[Plain-text document sources]
+--

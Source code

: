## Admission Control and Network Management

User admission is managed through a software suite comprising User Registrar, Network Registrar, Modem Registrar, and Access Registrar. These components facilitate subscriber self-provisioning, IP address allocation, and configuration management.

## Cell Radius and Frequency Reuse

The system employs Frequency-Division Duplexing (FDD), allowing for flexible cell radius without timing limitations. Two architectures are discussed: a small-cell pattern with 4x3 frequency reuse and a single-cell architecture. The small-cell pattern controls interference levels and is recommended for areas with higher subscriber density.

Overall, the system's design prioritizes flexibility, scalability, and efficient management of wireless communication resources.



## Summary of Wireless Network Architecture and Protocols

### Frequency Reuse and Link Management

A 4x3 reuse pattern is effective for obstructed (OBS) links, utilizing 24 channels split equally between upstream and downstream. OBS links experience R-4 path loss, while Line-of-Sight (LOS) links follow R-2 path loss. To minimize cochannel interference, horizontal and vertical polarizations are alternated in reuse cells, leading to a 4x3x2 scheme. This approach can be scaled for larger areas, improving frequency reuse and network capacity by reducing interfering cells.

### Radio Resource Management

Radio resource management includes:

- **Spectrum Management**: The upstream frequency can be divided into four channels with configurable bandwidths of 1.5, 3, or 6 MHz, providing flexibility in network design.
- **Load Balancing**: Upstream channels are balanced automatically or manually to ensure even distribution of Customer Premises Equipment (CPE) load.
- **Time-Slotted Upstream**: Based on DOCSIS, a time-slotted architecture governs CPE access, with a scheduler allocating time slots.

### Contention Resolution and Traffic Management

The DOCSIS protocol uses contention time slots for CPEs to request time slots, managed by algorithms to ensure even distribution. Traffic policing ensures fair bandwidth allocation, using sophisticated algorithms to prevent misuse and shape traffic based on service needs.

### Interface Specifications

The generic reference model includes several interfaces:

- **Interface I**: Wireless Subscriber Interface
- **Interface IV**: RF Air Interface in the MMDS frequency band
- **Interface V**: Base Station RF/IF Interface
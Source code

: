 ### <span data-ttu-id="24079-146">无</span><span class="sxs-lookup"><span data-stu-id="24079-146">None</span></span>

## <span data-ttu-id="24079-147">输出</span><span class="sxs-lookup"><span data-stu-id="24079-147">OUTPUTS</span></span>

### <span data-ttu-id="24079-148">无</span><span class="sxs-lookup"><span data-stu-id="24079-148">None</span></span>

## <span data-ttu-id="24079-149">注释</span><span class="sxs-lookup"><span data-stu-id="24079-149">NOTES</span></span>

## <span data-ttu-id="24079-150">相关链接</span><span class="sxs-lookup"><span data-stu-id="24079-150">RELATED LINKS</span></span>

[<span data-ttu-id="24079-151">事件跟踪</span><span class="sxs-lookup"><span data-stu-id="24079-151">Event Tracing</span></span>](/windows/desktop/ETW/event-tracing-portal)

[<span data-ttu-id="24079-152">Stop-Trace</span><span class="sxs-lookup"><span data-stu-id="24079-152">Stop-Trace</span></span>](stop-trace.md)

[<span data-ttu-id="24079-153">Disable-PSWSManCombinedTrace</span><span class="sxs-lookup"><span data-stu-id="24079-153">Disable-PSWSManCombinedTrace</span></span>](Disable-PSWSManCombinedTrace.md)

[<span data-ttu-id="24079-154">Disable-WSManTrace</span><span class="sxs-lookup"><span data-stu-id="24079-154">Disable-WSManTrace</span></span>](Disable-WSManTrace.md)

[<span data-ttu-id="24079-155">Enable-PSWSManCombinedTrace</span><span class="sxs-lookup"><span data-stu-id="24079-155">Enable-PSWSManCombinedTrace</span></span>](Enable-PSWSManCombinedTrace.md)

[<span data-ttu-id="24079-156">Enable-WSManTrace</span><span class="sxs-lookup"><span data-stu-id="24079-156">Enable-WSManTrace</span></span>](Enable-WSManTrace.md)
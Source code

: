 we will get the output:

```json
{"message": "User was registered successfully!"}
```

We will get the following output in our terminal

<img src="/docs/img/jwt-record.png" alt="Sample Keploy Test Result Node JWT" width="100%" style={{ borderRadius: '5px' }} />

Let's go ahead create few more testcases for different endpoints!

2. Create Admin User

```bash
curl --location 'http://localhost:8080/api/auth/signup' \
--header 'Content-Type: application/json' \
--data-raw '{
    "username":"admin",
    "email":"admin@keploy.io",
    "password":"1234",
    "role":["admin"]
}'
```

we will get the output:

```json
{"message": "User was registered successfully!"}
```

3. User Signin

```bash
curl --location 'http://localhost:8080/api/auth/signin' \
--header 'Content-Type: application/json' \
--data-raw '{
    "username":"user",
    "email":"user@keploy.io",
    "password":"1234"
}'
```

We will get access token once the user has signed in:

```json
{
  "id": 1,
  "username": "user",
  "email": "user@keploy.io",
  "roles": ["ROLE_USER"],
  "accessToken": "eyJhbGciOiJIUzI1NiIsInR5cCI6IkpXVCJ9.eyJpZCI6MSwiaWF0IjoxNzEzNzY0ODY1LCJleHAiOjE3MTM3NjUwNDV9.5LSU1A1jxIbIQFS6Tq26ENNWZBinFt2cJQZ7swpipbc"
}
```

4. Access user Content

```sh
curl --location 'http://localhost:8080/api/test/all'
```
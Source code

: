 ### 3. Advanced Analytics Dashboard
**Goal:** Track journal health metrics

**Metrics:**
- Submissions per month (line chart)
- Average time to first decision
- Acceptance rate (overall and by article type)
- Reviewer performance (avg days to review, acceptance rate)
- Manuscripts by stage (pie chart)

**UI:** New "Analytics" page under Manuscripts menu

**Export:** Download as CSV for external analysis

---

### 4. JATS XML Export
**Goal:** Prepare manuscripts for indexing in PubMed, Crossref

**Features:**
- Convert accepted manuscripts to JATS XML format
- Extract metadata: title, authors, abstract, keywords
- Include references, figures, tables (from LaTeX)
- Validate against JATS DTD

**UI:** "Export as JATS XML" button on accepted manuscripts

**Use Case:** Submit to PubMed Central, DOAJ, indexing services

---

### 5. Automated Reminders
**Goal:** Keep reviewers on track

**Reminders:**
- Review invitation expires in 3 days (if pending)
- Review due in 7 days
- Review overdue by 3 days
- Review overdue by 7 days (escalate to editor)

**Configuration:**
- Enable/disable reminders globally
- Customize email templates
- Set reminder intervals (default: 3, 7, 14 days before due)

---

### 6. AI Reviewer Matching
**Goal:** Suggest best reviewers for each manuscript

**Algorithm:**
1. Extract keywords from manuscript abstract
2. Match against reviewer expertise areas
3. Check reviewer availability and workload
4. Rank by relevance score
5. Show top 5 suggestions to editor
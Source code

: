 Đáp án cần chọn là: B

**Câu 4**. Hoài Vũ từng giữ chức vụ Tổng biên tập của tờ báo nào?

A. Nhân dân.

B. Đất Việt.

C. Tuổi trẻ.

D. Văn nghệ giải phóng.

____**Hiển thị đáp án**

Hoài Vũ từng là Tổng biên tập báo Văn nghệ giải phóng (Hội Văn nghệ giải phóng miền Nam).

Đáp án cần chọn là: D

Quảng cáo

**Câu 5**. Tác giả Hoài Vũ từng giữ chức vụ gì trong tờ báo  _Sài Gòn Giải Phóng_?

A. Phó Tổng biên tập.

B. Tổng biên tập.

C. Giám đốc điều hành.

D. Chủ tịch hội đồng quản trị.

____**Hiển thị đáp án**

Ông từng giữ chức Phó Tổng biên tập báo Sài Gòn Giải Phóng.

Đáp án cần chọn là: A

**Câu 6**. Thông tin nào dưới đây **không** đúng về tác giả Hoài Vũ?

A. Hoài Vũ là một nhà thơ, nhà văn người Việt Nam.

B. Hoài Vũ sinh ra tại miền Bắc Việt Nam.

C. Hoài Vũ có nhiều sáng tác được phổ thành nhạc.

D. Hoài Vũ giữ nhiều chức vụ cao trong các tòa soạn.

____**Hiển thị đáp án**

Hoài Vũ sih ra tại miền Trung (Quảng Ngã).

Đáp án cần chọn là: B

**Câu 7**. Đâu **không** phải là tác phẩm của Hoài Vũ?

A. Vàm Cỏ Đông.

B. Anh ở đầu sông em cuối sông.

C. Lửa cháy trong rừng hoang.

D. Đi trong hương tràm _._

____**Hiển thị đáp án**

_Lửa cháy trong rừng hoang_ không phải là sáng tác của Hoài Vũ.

+--

### ABOUT THIS TASK
Wherever the word "rừng" turns up in the records above, copy the line that holds it.

### EXERCISE SOLUTION
C. Lửa cháy trong rừng hoang.
_Lửa cháy trong rừng hoang_ không phải là sáng tác của Hoài Vũ.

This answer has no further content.